For instance, the Sunra Robo-S is the same price as a new Honda Dream. You can use either bike to get to the province on the weekend, but the Sunra will only cost you $28 a year to charge, compared to $120 a year to fuel the Honda. This adds up to a saving of $500 over the life of the moto.

This means that EV bikes make economic sense today.

But we’ve still got work to do to unlock EV bikes at the scale we need. Currently, there’s a limited range of models to choose from. While local and international brands are offering better models every day, we still don’t have an E-Scoopy or E-Dream. We need EV bikes to become so common that everyone knows them.

We also need to make sure that high quality bikes are coming to Cambodia. People have the right to expect their bike will work hard and be reliable - and we want to avoid creating more waste. Building a skilled workforce that can repair and maintain the new influx of EVs willhelp ensure that Cambodia gets the most from these new bikes.

Government and businesses can help here. The higher the demand for EV bikes, the more companies will ship them to Cambodia. And if Government can set firm targets for annual sales of EV bikes and limiting the sale of ICE bikes then Cambodia will really be a prime destination.

Passenger cars are a little more challenging - but going in the right direction. The upfront cost of a new electric car is more than an ICE vehicle. For example, a BYD E2 is $28,900 whereas a comparable Kia Morning will cost $15,000. But the higher upfront cost is largely offset by lower running costs - with annual fuel costs around 80% less for the BYD.

This price gap will only get smaller as more cars come to Cambodia - with manufacturers rapidly increasing the range of new vehicles.

The difference in upfront cost also means that access to finance is vitally important - with an EV you’ll save significantly on running costs, but you need to be able to make the initial investment.
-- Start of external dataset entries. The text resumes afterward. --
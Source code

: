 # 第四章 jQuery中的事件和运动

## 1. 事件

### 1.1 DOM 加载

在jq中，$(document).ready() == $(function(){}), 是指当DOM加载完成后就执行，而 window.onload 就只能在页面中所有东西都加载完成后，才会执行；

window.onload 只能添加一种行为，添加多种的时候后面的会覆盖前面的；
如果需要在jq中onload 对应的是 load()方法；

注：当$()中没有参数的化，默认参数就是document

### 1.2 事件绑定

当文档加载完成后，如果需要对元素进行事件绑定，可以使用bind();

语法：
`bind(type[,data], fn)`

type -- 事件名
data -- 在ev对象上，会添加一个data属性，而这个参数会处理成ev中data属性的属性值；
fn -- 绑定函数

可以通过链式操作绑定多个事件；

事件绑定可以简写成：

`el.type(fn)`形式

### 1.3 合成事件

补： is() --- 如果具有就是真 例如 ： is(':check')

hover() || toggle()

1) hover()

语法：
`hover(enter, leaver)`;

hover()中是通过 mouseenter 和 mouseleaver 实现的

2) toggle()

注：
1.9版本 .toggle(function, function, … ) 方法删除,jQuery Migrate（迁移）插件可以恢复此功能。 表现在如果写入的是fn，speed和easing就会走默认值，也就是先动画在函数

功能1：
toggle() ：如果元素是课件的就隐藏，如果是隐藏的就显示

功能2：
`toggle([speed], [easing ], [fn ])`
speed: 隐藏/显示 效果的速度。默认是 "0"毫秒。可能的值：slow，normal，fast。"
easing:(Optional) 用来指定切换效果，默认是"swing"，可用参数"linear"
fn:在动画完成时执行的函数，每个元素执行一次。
Banks and Government can work together on this, to make sure we don’t lock-in dirty engines.

We also need to drastically increase access to charging. Drivers need to know that wherever they go they can charge their car or motorbike. Good work is being done here, with the UNDP working with the Government to develop an EV roadmap - but there’s a lot more to be done. A good start would be to make permitting quick and easy, as well as working with charging companies to design electricity tariffs to encourage deployment.
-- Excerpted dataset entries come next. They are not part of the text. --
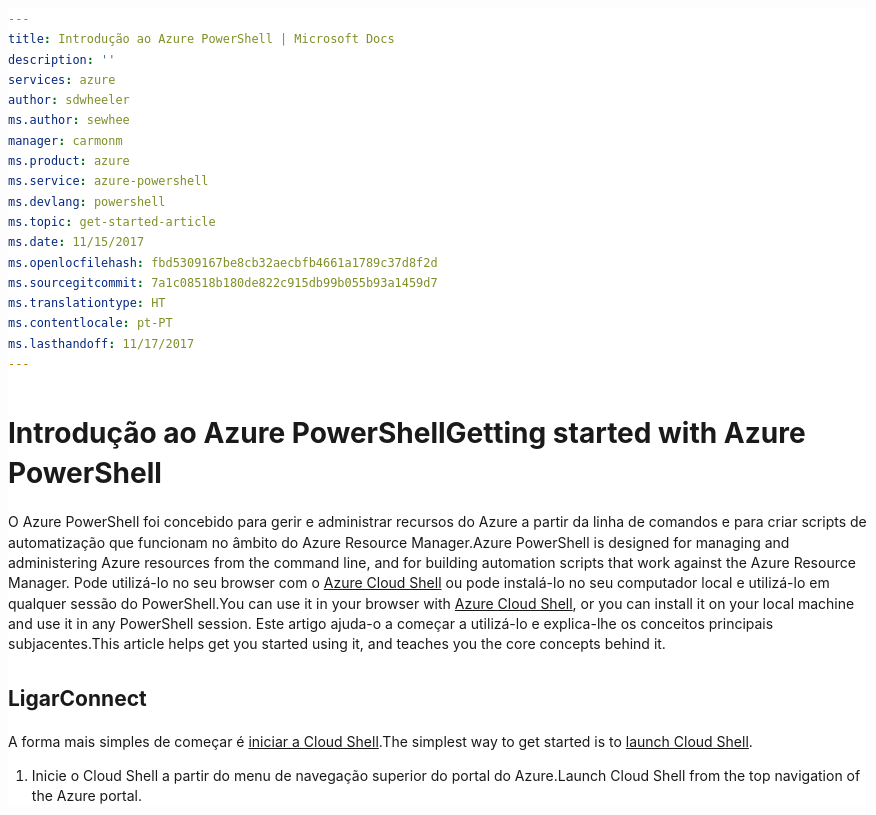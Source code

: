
 ```yaml
---
title: Introdução ao Azure PowerShell | Microsoft Docs
description: ''
services: azure
author: sdwheeler
ms.author: sewhee
manager: carmonm
ms.product: azure
ms.service: azure-powershell
ms.devlang: powershell
ms.topic: get-started-article
ms.date: 11/15/2017
ms.openlocfilehash: fbd5309167be8cb32aecbfb4661a1789c37d8f2d
ms.sourcegitcommit: 7a1c08518b180de822c915db99b055b93a1459d7
ms.translationtype: HT
ms.contentlocale: pt-PT
ms.lasthandoff: 11/17/2017
---
```

# <a name="getting-started-with-azure-powershell"></a><span data-ttu-id="ac21f-102">Introdução ao Azure PowerShell</span><span class="sxs-lookup"><span data-stu-id="ac21f-102">Getting started with Azure PowerShell</span></span>

<span data-ttu-id="ac21f-103">O Azure PowerShell foi concebido para gerir e administrar recursos do Azure a partir da linha de comandos e para criar scripts de automatização que funcionam no âmbito do Azure Resource Manager.</span><span class="sxs-lookup"><span data-stu-id="ac21f-103">Azure PowerShell is designed for managing and administering Azure resources from the command line, and for building automation scripts that work against the Azure Resource Manager.</span></span> <span data-ttu-id="ac21f-104">Pode utilizá-lo no seu browser com o [Azure Cloud Shell](/azure/cloud-shell/overview) ou pode instalá-lo no seu computador local e utilizá-lo em qualquer sessão do PowerShell.</span><span class="sxs-lookup"><span data-stu-id="ac21f-104">You can use it in your browser with [Azure Cloud Shell](/azure/cloud-shell/overview), or you can install it on your local machine and use it in any PowerShell session.</span></span> <span data-ttu-id="ac21f-105">Este artigo ajuda-o a começar a utilizá-lo e explica-lhe os conceitos principais subjacentes.</span><span class="sxs-lookup"><span data-stu-id="ac21f-105">This article helps get you started using it, and teaches you the core concepts behind it.</span></span>

## <a name="connect"></a><span data-ttu-id="ac21f-106">Ligar</span><span class="sxs-lookup"><span data-stu-id="ac21f-106">Connect</span></span>

<span data-ttu-id="ac21f-107">A forma mais simples de começar é [iniciar a Cloud Shell](/azure/cloud-shell/quickstart).</span><span class="sxs-lookup"><span data-stu-id="ac21f-107">The simplest way to get started is to [launch Cloud Shell](/azure/cloud-shell/quickstart).</span></span>

1. <span data-ttu-id="ac21f-108">Inicie o Cloud Shell a partir do menu de navegação superior do portal do Azure.</span><span class="sxs-lookup"><span data-stu-id="ac21f-108">Launch Cloud Shell from the top navigation of the Azure portal.</span></span>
Finally, we need to ensure that the electricity grid is up to the task of powering all these new EVs - a challenge that EnergyLab has started working on. I look forward to sharing more about this exciting work in the months to come.

The transition to electric cars won’t just happen on its own - and strong government policies are the signal that car companies need to prioritize Cambodia.

The Royal Government of Cambodia has already started this vital work, and EnergyLab was proud to support the Ministry of Economy and Finance to consult with Development Partners and the Private Sector on the draft Electric Vehicle policy - and we look forward to continuing to support the Government, private sector and communities in this journey.